Your instructions: Going through the listing below, work out how many lines include "Density" and give that number by itself.

Extracted material:
........
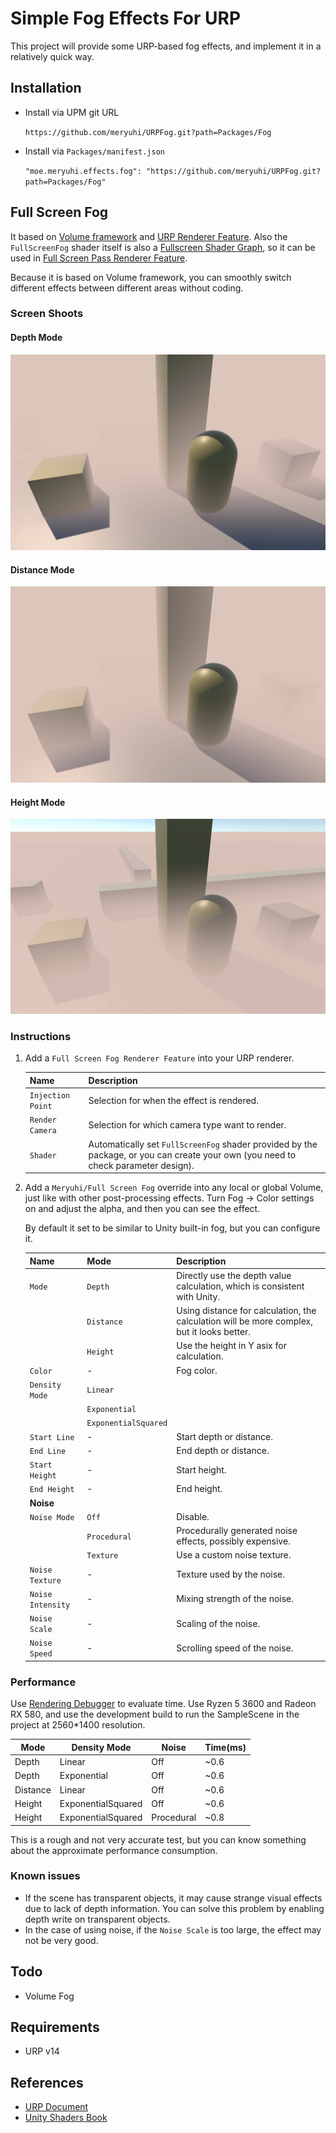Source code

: # Simple Fog Effects For URP

This project will provide some URP-based fog effects, and implement it in a relatively quick way.

## Installation

- Install via UPM git URL

  `https://github.com/meryuhi/URPFog.git?path=Packages/Fog`

- Install via `Packages/manifest.json`

  `"moe.meryuhi.effects.fog": "https://github.com/meryuhi/URPFog.git?path=Packages/Fog"`

## Full Screen Fog

It based on [Volume framework](https://docs.unity3d.com/Packages/com.unity.render-pipelines.universal@14.0/manual/Volumes.html) and [URP Renderer Feature](https://docs.unity3d.com/Packages/com.unity.render-pipelines.universal@14.0/manual/urp-renderer-feature.html). Also the `FullScreenFog` shader itself is also a [Fullscreen Shader Graph](https://docs.unity3d.com/Packages/com.unity.render-pipelines.universal@14.0/manual/post-processing/custom-post-processing.html), so it can be used in [Full Screen Pass Renderer Feature](https://docs.unity3d.com/Packages/com.unity.render-pipelines.universal@14.0/manual/renderer-features/renderer-feature-full-screen-pass.html).

Because it is based on Volume framework, you can smoothly switch different effects between different areas without coding.

### Screen Shoots

#### Depth Mode
![Depth Mode](Images/FullScreenFogDepth.jpg)
#### Distance Mode
![Distance Mode](Images/FullScreenFogDistance.jpg)
#### Height Mode
![Height Mode](Images/FullScreenFogHeight.jpg)

### Instructions

1. Add a `Full Screen Fog Renderer Feature` into your URP renderer.

    | Name              | Description                                                                                                                        |
    | ----------------- | ---------------------------------------------------------------------------------------------------------------------------------- |
    | `Injection Point` | Selection for when the effect is rendered.                                                                                         |
    | `Render Camera`   | Selection for which camera type want to render.                                                                                    |
    | `Shader`          | Automatically set `FullScreenFog` shader provided by the package, or you can create your own (you need to check parameter design). |

2. Add a `Meryuhi/Full Screen Fog` override into any local or global Volume, just like with other post-processing effects. Turn Fog -> Color settings on and adjust the alpha, and then you can see the effect.

    By default it set to be similar to Unity built-in fog, but you can configure it.

    | Name              | Mode                 | Description                                                                                |
    | ----------------- | -------------------- | ------------------------------------------------------------------------------------------ |
    | `Mode`            | `Depth`              | Directly use the depth value calculation, which is consistent with Unity.                  |
    |                   | `Distance`           | Using distance for calculation, the calculation will be more complex, but it looks better. |
    |                   | `Height`             | Use the height in Y asix for calculation.                                                  |
    | `Color`           | -                    | Fog color.                                                                                 |
    | `Density Mode`    | `Linear`             |                                                                                            |
    |                   | `Exponential`        |                                                                                            |
    |                   | `ExponentialSquared` |
    | `Start Line`      | -                    | Start depth or distance.                                                                   |
    | `End Line`        | -                    | End depth or distance.                                                                     |
    | `Start Height`    | -                    | Start height.                                                                              |
    | `End Height`      | -                    | End height.                                                                                |
    | **Noise**         |
    | `Noise Mode`      | `Off`                | Disable.                                                                                   |
    |                   | `Procedural`         | Procedurally generated noise effects, possibly expensive.                                  |
    |                   | `Texture`            | Use a custom noise texture.                                                                |
    | `Noise Texture`   | -                    | Texture used by the noise.                                                                 |
    | `Noise Intensity` | -                    | Mixing strength of the noise.                                                              |
    | `Noise Scale`     | -                    | Scaling of the noise.                                                                      |
    | `Noise Speed`     | -                    | Scrolling speed of the noise.                                                              |

### Performance

Use [Rendering Debugger](https://docs.unity3d.com/Packages/com.unity.render-pipelines.universal@14.0/manual/features/rendering-debugger.html) to evaluate time. 
Use Ryzen 5 3600 and Radeon RX 580, and use the development build to run the SampleScene in the project at 2560*1400 resolution.

| Mode     | Density Mode       | Noise      | Time(ms) |
| -------- | ------------------ | ---------- | -------- |
| Depth    | Linear             | Off        | ~0.6     |
| Depth    | Exponential        | Off        | ~0.6     |
| Distance | Linear             | Off        | ~0.6     |
| Height   | ExponentialSquared | Off        | ~0.6     |
| Height   | ExponentialSquared | Procedural | ~0.8     |

This is a rough and not very accurate test, but you can know something about the approximate performance consumption.

### Known issues

- If the scene has transparent objects, it may cause strange visual effects due to lack of depth information. You can solve this problem by enabling depth write on transparent objects.
- In the case of using noise, if the `Noise Scale` is too large, the effect may not be very good.

## Todo

- Volume Fog

## Requirements

- URP v14

## References

- [URP Document](https://docs.unity3d.com/Packages/com.unity.render-pipelines.universal@14.0)
- [Unity Shaders Book](https://github.com/candycat1992/Unity_Shaders_Book)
........
Answer space: 2